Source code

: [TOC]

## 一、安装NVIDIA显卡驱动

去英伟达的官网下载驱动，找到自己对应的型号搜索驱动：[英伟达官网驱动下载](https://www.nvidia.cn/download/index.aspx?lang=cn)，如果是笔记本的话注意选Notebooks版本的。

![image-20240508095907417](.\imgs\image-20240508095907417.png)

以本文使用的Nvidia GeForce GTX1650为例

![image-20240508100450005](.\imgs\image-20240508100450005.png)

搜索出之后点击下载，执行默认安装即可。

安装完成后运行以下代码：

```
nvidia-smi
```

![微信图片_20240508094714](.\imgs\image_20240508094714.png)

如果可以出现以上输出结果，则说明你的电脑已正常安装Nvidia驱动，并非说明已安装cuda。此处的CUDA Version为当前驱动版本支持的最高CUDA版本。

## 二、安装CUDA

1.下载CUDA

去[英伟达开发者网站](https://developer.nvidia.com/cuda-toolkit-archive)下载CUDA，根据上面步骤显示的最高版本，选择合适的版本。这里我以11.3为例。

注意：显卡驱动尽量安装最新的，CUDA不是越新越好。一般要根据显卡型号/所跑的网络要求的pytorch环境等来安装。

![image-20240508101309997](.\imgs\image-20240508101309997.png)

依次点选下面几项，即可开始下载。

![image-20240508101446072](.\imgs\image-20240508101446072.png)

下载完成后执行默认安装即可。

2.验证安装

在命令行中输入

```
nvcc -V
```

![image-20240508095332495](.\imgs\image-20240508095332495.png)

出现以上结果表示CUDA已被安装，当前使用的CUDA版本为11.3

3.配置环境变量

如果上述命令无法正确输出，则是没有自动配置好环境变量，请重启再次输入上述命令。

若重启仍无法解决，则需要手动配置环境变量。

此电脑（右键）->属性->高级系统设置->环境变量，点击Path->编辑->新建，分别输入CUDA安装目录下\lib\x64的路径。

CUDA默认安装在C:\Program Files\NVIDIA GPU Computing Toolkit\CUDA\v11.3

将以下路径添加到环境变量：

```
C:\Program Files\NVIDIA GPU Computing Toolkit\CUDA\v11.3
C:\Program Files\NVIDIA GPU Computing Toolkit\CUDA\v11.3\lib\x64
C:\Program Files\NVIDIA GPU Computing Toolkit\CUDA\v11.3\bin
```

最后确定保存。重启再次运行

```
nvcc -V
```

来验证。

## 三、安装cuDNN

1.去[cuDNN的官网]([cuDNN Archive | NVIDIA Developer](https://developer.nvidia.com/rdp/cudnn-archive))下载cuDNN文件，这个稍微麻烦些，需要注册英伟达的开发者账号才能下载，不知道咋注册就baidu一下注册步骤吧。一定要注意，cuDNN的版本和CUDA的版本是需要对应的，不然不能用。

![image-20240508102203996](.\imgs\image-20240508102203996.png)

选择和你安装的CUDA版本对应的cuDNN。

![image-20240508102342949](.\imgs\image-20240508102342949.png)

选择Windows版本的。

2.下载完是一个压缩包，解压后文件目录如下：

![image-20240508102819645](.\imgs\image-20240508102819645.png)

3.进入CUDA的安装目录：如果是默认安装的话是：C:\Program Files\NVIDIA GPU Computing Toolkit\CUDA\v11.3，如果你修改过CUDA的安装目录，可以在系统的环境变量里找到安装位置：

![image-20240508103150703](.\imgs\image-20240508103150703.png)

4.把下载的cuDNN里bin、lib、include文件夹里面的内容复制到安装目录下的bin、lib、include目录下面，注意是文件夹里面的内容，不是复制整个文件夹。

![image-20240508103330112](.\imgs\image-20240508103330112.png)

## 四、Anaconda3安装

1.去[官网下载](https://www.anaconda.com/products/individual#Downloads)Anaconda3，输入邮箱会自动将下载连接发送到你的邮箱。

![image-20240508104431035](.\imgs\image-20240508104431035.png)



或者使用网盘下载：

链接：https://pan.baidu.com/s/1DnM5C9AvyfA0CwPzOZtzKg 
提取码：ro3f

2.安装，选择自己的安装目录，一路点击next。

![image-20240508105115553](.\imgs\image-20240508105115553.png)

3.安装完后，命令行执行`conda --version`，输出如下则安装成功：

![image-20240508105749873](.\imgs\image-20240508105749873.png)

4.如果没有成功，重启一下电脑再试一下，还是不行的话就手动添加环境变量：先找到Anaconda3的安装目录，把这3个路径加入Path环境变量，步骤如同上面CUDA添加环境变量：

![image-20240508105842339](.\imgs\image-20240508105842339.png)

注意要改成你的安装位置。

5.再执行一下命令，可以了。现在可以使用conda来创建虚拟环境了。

## Task details
Give nothing but the number of lines in the entries that include "developer".

## Answer to this exercise
2